Many of these adjustments have occurred in key industries and would have seemed to us major crises if they had not been settled peaceably.
Within the framework of the wage-price policy there has been definite success, and it is to be expected that this success will continue in a vast majority of the cases arising in the months ahead.
However, everyone who realizes the extreme need for a swift and orderly reconversion must feel a deep concern about the number of major strikes now in progress. If long continued, these strikes could put a heavy brake on our program.
I have already made recommendations to the Congress as to the procedure best adapted to meeting the threat of work stoppages in Nation-wide industries without sacrificing the fundamental rights of labor to bargain collectively and ultimately to strike in support of their position.
If we manage our economy properly, the future will see us on a level of production half again as high as anything we have ever accomplished in peacetime. Business can in the future pay higher wages and sell for lower prices than ever before. This is not true now for all companies, nor will it ever be true for all, but for business generally it is true.
We are relying on all concerned to develop, through collective bargaining, wage structures that are fair to labor, allow for necessary business incentives, and conform with a policy designed to “hold the line” on prices.
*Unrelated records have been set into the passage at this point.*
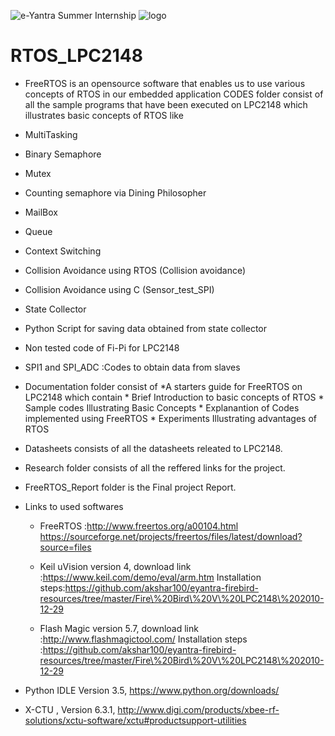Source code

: ![e-Yantra Summer Internship](http://www.e-yantra.org/img/EyantraLogoLarge.png)
![logo](https://github.com/eYSIP-2016/Autonomous-Drone/blob/master/datasheets/ReadMe_images/iitbblack.jpg)

# RTOS_LPC2148

* FreeRTOS is an opensource software that enables us to use various concepts of RTOS in our embedded application
CODES folder consist of all the sample programs that have been executed on LPC2148 which illustrates basic concepts of RTOS like
 * MultiTasking
 * Binary Semaphore
 * Mutex
 * Counting semaphore via Dining Philosopher
 * MailBox
 * Queue
 * Context Switching
 * Collision Avoidance using RTOS (Collision avoidance)
 * Collision Avoidance using C (Sensor_test_SPI)
 * State Collector
 * Python Script for saving data obtained from state collector
 * Non tested code of Fi-Pi for LPC2148
 * SPI1 and SPI_ADC :Codes to obtain data from slaves 
 
* Documentation folder consist of 
    *A starters guide for FreeRTOS on LPC2148 which contain
        * Brief Introduction to basic concepts of RTOS
        * Sample codes Illustrating Basic Concepts
        * Explanantion of Codes implemented using FreeRTOS
        * Experiments Illustrating advantages of RTOS

* Datasheets consists of all the datasheets releated to LPC2148.
* Research folder consists of all the reffered links for the project.
* FreeRTOS_Report folder is the Final project Report.
* Links to used softwares
  * FreeRTOS :http://www.freertos.org/a00104.html
              https://sourceforge.net/projects/freertos/files/latest/download?source=files
  * Keil uVision 
   version 4, download link :https://www.keil.com/demo/eval/arm.htm
   Installation steps:https://github.com/akshar100/eyantra-firebird-resources/tree/master/Fire\%20Bird\%20V\%20LPC2148\%202010-12-29
    
  * Flash Magic 
   version 5.7, download link :http://www.flashmagictool.com/
   Installation steps :https://github.com/akshar100/eyantra-firebird-resources/tree/master/Fire\%20Bird\%20V\%20LPC2148\%202010-12-29

 * Python IDLE 
   Version 3.5, https://www.python.org/downloads/
 * X-CTU , Version 6.3.1, http://www.digi.com/products/xbee-rf-solutions/xctu-software/xctu#productsupport-utilities
  

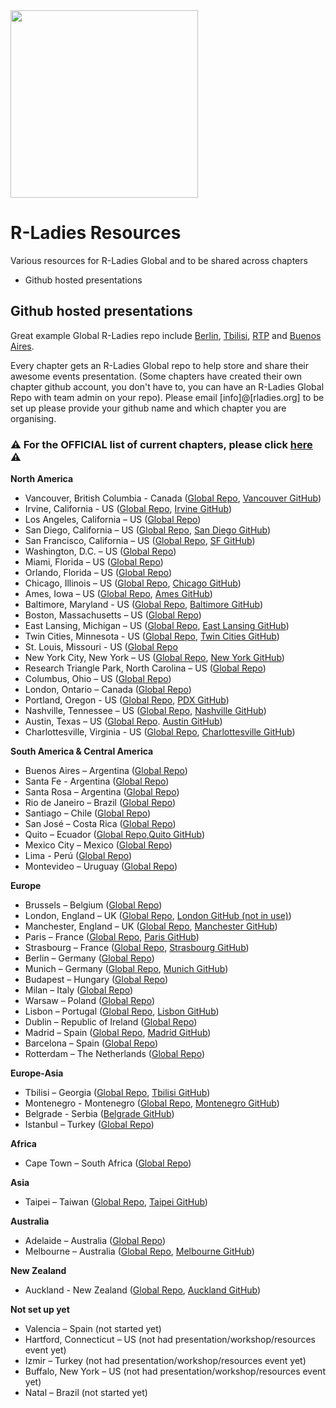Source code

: <img src="https://github.com/rladies/starter-kit/blob/master/logo/R-LadiesGlobal_RBG_online_LogoWithText_Horizontal.png" width="300px" />

# R-Ladies Resources
Various resources for R-Ladies Global and to be shared across chapters
 - Github hosted presentations

## Github hosted presentations

Great example Global R-Ladies repo include [Berlin](https://github.com/rladies/meetup-presentations_berlin/), [Tbilisi](https://github.com/rladies/meetup-presentations_tbilisi), [RTP](https://github.com/rladies/meetup-presentations_rtp) and [Buenos Aires](https://github.com/rladies/meetup-presentations_buenosaires). 

Every chapter gets an R-Ladies Global repo to help store and share their awesome events presentation. (Some chapters have created their own chapter github account, you don't have to, you can have an R-Ladies Global Repo with team admin on your repo). Please email [info]@[rladies.org] to be set up please provide your github name and which chapter you are organising.  

### :warning: For the OFFICIAL list of current chapters, please click [here](https://github.com/rladies/starter-kit/blob/master/Current-Chapters.csv) :warning:

**North America**
 * Vancouver, British Columbia - Canada ([Global Repo](https://github.com/rladies/meetup-presentations_vancouver), [Vancouver GitHub](https://github.com/RLadiesVancouver))
 * Irvine, California - US ([Global Repo](https://github.com/rladies/meetup-presentations_irvine), [Irvine GitHub](https://github.com/rladies-irvine))
 * Los Angeles, California – US ([Global Repo](https://github.com/rladies/meetup-presentations_la))
 * San Diego, California – US ([Global Repo](https://github.com/rladies/meetup-presentations_sandiego), [San Diego GitHub](https://github.com/rladies-san-diego))
 * San Francisco, California – US ([Global Repo](https://github.com/rladies/meetup-presentations_sanfrancisco), [SF GitHub](https://github.com/R-ladies))
 * Washington, D.C. – US ([Global Repo](https://github.com/rladies/meetup-presentations_dc))
 * Miami, Florida – US ([Global Repo](https://github.com/rladies/meetup-presentations_miami))
 * Orlando, Florida – US ([Global Repo](https://github.com/rladies/meetup-presentations_orlando))
 * Chicago, Illinois – US ([Global Repo](https://github.com/rladies/meetup-presentations_chicago), [Chicago GitHub](https://github.com/rladies-chicago))
 * Ames, Iowa – US ([Global Repo](https://github.com/rladies/meetup-presentations_ames), [Ames GitHub](https://github.com/rladies-ames))
 * Baltimore, Maryland - US ([Global Repo](https://github.com/rladies/meetup-presentations_baltimore), [Baltimore GitHub](https://github.com/rladies-baltimore))
 * Boston, Massachusetts – US ([Global Repo](https://github.com/rladies/meetup-presentations_boston))
 * East Lansing, Michigan – US ([Global Repo](https://github.com/rladies/meetup-presentations_east-lansing), [East Lansing GitHub](https://github.com/rladies-eastlansing))
 * Twin Cities, Minnesota - US ([Global Repo](https://github.com/rladies/meetup-presentations_twincities), [Twin Cities GitHub](https://github.com/rladiestc))
 * St. Louis, Missouri - US ([Global Repo](https://www.meetup.com/R-Ladies-St-Louis)
 * New York City, New York – US ([Global Repo](https://github.com/rladies/meetup-presentations_newyork), [New York GitHub](https://github.com/rladies-nyc))
 * Research Triangle Park, North Carolina – US ([Global Repo](https://github.com/rladies/meetup-presentations_rtp))
 * Columbus, Ohio – US ([Global Repo](https://github.com/rladies/meetup-presentations_columbus))
 * London, Ontario – Canada ([Global Repo](https://github.com/rladies/meetup-presentations_london_ontario))
 * Portland, Oregon - US ([Global Repo](https://github.com/rladies/meetup-presentations_portland), [PDX GitHub](https://github.com/rladies-pdx))
 * Nashville, Tennessee – US ([Global Repo](https://github.com/rladies/meetup-presentations_nashville), [Nashville GitHub](https://github.com/rladies-nashville))
 * Austin, Texas – US ([Global Repo](https://github.com/rladies/meetup-presentations_austin). [Austin GitHub](https://github.com/rladiesaustin))
 * Charlottesville, Virginia - US ([Global Repo](https://github.com/rladies/meetup-presentations_charlottesville), [Charlottesville GitHub](https://github.com/RLadiesCharlottesville))

 
**South America & Central America**
 *  Buenos Aires – Argentina ([Global Repo](https://github.com/rladies/meetup-presentations_buenosaires))
 *  Santa Fe - Argentina ([Global Repo](https://github.com/rladies/meetup-presentations_santafe))
 *  Santa Rosa – Argentina ([Global Repo](https://github.com/rladies/meetup-presentations_santarosa))
 *  Rio de Janeiro – Brazil ([Global Repo](https://github.com/rladies/meetup-presentations_rio))
 *  Santiago – Chile ([Global Repo](https://github.com/rladies/meetup-presentations_santiago))
 *  San José – Costa Rica ([Global Repo](https://github.com/rladies/meetup-presentations_sanjose))
 *  Quito – Ecuador ([Global Repo](https://github.com/rladies/meetup-presentations_quito),[Quito GitHub](https://github.com/RLadies-Quito))
 *  Mexico City – Mexico ([Global Repo](https://github.com/rladies/meetup-presentations_cdmx))
 *  Lima - Perú ([Global Repo](https://github.com/rladies/meetup-presentations_lima))
 *  Montevideo – Uruguay ([Global Repo](https://github.com/rladies/meetup-presentations_montevideo)) 
 
**Europe**
 * Brussels – Belgium ([Global Repo](https://github.com/rladies/meetup-presentations_brussels))
 * London, England – UK ([Global Repo](https://github.com/rladies/meetup-presentations_london), [London GitHub (not in use)](https://github.com/rladies-london))
 * Manchester, England – UK ([Global Repo](https://github.com/rladies/meetup-presentations_manchester), [Manchester GitHub](https://github.com/RLadiesManchester))
 * Paris – France ([Global Repo](https://github.com/rladies/meetup-presentations_paris), [Paris GitHub](https://github.com/rladies-paris))
 * Strasbourg – France ([Global Repo](https://github.com/rladies/meetup-presentations_strasbourg), [Strasbourg GitHub](https://github.com/R-Ladies-Strasbourg))
 * Berlin – Germany ([Global Repo](https://github.com/rladies/meetup-presentations_berlin))
 * Munich – Germany ([Global Repo](https://github.com/rladies/meetup-presentations_munich), [Munich GitHub](https://github.com/rladies-munich))
 * Budapest – Hungary ([Global Repo](https://github.com/rladies/meetup-presentations_budapest))
 * Milan – Italy ([Global Repo](https://github.com/rladies/meetup-presentations_milan))
 * Warsaw – Poland ([Global Repo](https://github.com/rladies/meetup-presentations_warsaw))
 * Lisbon – Portugal ([Global Repo](https://github.com/rladies/meetup-presentations_lisbon), [Lisbon GitHub](https://github.com/rladieslx))
 * Dublin – Republic of Ireland ([Global Repo](https://github.com/rladies/meetup-presentations_dublin))
 * Madrid – Spain ([Global Repo](https://github.com/rladies/meetup-presentations_madrid), [Madrid GitHub](https://github.com/RLadiesMadrid))
 * Barcelona – Spain ([Global Repo](https://github.com/rladies/meetup-presentations_barcelona))
 * Rotterdam – The Netherlands ([Global Repo](https://github.com/rladies/meetup-presentations_rotterdam)) 
 
**Europe-Asia**
 * Tbilisi – Georgia ([Global Repo](https://github.com/rladies/meetup-presentations_tbilisi), [Tbilisi GitHub](https://github.com/rladiestbilisi))
 * Montenegro - Montenegro ([Global Repo](https://github.com/rladies/meetup-presentations_montenegro), [Montenegro GitHub](https://github.com/RLadiesMontenegro))
 * Belgrade - Serbia ([Belgrade GitHub](https://github.com/RLadiesBelgrade))
 * Istanbul – Turkey ([Global Repo](https://github.com/rladies/meetup-presentations_istanbul))
 
**Africa**
 * Cape Town – South Africa ([Global Repo](https://github.com/rladies/meetup-presentations_capetown))

**Asia**
- Taipei – Taiwan ([Global Repo](https://github.com/rladies/meetup-presentations_taipei), [Taipei GitHub](https://github.com/rladiestaipei))

**Australia**
 * Adelaide – Australia ([Global Repo](https://github.com/rladies/meetup-presentations_adelaide))
 * Melbourne – Australia ([Global Repo](https://github.com/rladies/meetup-presentations_melbourne), [Melbourne GitHub](https://github.com/R-LadiesAU))
 
**New Zealand**
* Auckland - New Zealand ([Global Repo](https://github.com/rladies/meetup-presentations_auckland), [Auckland GitHub](https://github.com/R-LadiesAKL))

 **Not set up yet**
  - Valencia – Spain (not started yet)
  - Hartford, Connecticut – US (not had presentation/workshop/resources event yet)
  - Izmir – Turkey (not had presentation/workshop/resources event yet)
  - Buffalo, New York – US (not had presentation/workshop/resources event yet)
  - Natal – Brazil (not started yet)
Production and more production was the byword during the war and still is during the transition from war to peace. However, when deferred demand slackens, we shall once again face the deflationary dangers which beset this and other countries during the 1930’s. Prosperity can be assured only by a high level of demand supported by high current income; it cannot be sustained by deferred needs and use of accumulated savings.
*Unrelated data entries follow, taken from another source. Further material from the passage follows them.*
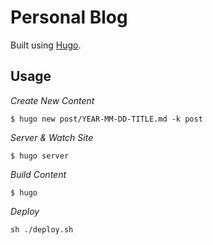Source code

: # Personal Blog

Built using [Hugo](http://gohugo.io).


## Usage

*Create New Content*

`$ hugo new post/YEAR-MM-DD-TITLE.md -k post`

*Server & Watch Site*

`$ hugo server`

*Build Content*

`$ hugo`

*Deploy*

`sh ./deploy.sh`
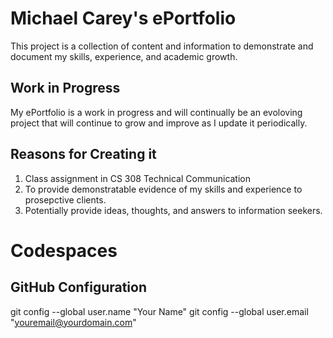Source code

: # Michael Carey's ePortfolio
This project is a collection of content and information to demonstrate and document my skills, experience, and academic growth.

## Work in Progress
My ePortfolio is a work in progress and will continually be an evoloving project that will continue to grow and improve as I update it periodically.

## Reasons for Creating it
1. Class assignment in CS 308 Technical Communication
2. To provide demonstratable evidence of my skills and experience to prosepctive clients.
3. Potentially provide ideas, thoughts, and answers to information seekers.

# Codespaces
## GitHub Configuration
git config --global user.name "Your Name"
git config --global user.email "youremail@yourdomain.com"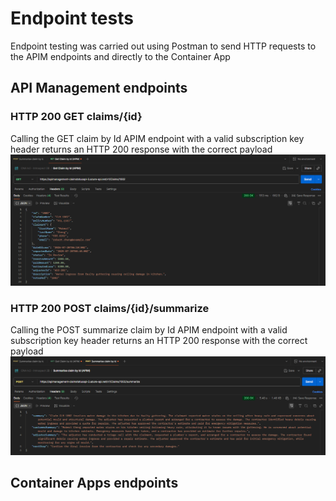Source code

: # Endpoint tests
Endpoint testing was carried out using Postman to send HTTP requests to the APIM endpoints and directly to the Container App

## API Management endpoints
### HTTP 200 GET claims/{id}
Calling the GET claim by Id APIM endpoint with a valid subscription key header returns an HTTP 200 response with the correct payload
![Get claims by id APIM](get-claim-by-id-apim.png)

### HTTP 200 POST claims/{id}/summarize
Calling the POST summarize claim by Id APIM endpoint with a valid subscription key header returns an HTTP 200 response with the correct payload
![Summarise claims by id APIM](summarise-claim-by-id-apim.png)

### 

## Container Apps endpoints
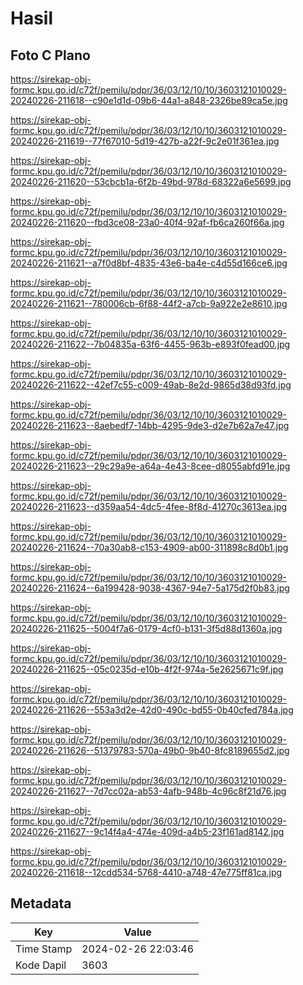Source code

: # Hasil

## Foto C Plano

https://sirekap-obj-formc.kpu.go.id/c72f/pemilu/pdpr/36/03/12/10/10/3603121010029-20240226-211618--c90e1d1d-09b6-44a1-a848-2326be89ca5e.jpg

https://sirekap-obj-formc.kpu.go.id/c72f/pemilu/pdpr/36/03/12/10/10/3603121010029-20240226-211619--77f67010-5d19-427b-a22f-9c2e01f361ea.jpg

https://sirekap-obj-formc.kpu.go.id/c72f/pemilu/pdpr/36/03/12/10/10/3603121010029-20240226-211620--53cbcb1a-6f2b-49bd-978d-68322a6e5699.jpg

https://sirekap-obj-formc.kpu.go.id/c72f/pemilu/pdpr/36/03/12/10/10/3603121010029-20240226-211620--fbd3ce08-23a0-40f4-92af-fb6ca260f66a.jpg

https://sirekap-obj-formc.kpu.go.id/c72f/pemilu/pdpr/36/03/12/10/10/3603121010029-20240226-211621--a7f0d8bf-4835-43e6-ba4e-c4d55d166ce6.jpg

https://sirekap-obj-formc.kpu.go.id/c72f/pemilu/pdpr/36/03/12/10/10/3603121010029-20240226-211621--780006cb-6f88-44f2-a7cb-9a922e2e8610.jpg

https://sirekap-obj-formc.kpu.go.id/c72f/pemilu/pdpr/36/03/12/10/10/3603121010029-20240226-211622--7b04835a-63f6-4455-963b-e893f0fead00.jpg

https://sirekap-obj-formc.kpu.go.id/c72f/pemilu/pdpr/36/03/12/10/10/3603121010029-20240226-211622--42ef7c55-c009-49ab-8e2d-9865d38d93fd.jpg

https://sirekap-obj-formc.kpu.go.id/c72f/pemilu/pdpr/36/03/12/10/10/3603121010029-20240226-211623--8aebedf7-14bb-4295-9de3-d2e7b62a7e47.jpg

https://sirekap-obj-formc.kpu.go.id/c72f/pemilu/pdpr/36/03/12/10/10/3603121010029-20240226-211623--29c29a9e-a64a-4e43-8cee-d8055abfd91e.jpg

https://sirekap-obj-formc.kpu.go.id/c72f/pemilu/pdpr/36/03/12/10/10/3603121010029-20240226-211623--d359aa54-4dc5-4fee-8f8d-41270c3613ea.jpg

https://sirekap-obj-formc.kpu.go.id/c72f/pemilu/pdpr/36/03/12/10/10/3603121010029-20240226-211624--70a30ab8-c153-4909-ab00-311898c8d0b1.jpg

https://sirekap-obj-formc.kpu.go.id/c72f/pemilu/pdpr/36/03/12/10/10/3603121010029-20240226-211624--6a199428-9038-4367-94e7-5a175d2f0b83.jpg

https://sirekap-obj-formc.kpu.go.id/c72f/pemilu/pdpr/36/03/12/10/10/3603121010029-20240226-211625--5004f7a6-0179-4cf0-b131-3f5d88d1360a.jpg

https://sirekap-obj-formc.kpu.go.id/c72f/pemilu/pdpr/36/03/12/10/10/3603121010029-20240226-211625--05c0235d-e10b-4f2f-974a-5e2625671c9f.jpg

https://sirekap-obj-formc.kpu.go.id/c72f/pemilu/pdpr/36/03/12/10/10/3603121010029-20240226-211626--553a3d2e-42d0-490c-bd55-0b40cfed784a.jpg

https://sirekap-obj-formc.kpu.go.id/c72f/pemilu/pdpr/36/03/12/10/10/3603121010029-20240226-211626--51379783-570a-49b0-9b40-8fc8189655d2.jpg

https://sirekap-obj-formc.kpu.go.id/c72f/pemilu/pdpr/36/03/12/10/10/3603121010029-20240226-211627--7d7cc02a-ab53-4afb-948b-4c96c8f21d76.jpg

https://sirekap-obj-formc.kpu.go.id/c72f/pemilu/pdpr/36/03/12/10/10/3603121010029-20240226-211627--9c14f4a4-474e-409d-a4b5-23f161ad8142.jpg

https://sirekap-obj-formc.kpu.go.id/c72f/pemilu/pdpr/36/03/12/10/10/3603121010029-20240226-211618--12cdd534-5768-4410-a748-47e775ff81ca.jpg


## Metadata

| Key        | Value               |
| ---------- | ------------------- |
| Time Stamp | 2024-02-26 22:03:46 |
| Kode Dapil | 3603                |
If we take the right steps in time we can certainly avoid the disastrous excesses of runaway booms and headlong depressions. We must not let a year or two of prosperity lull us into a false feeling of security and a repetition of the mistakes of the 1920’s that culminated in the crash of 1929.
During the year ahead the Government will be called upon to act in many important fields of economic policy from taxation and foreign trade to social security and housing. In every case there will be alternatives. We must choose the alternatives which will best measure up to our need for maintaining production and employment in the future. We must never lose sight of our long-term objectives: the broadening of markets—the maintenance of steadily rising demand. This demand can come from only three sources: consumers, businesses, or government.
In this country the job of production and distribution is in the hands of businessmen, farmers, workers, and professional people-in the hands of our citizens. We want to keep it that way. However, it is the Government’s responsibility to help business, labor, and farmers do their jobs.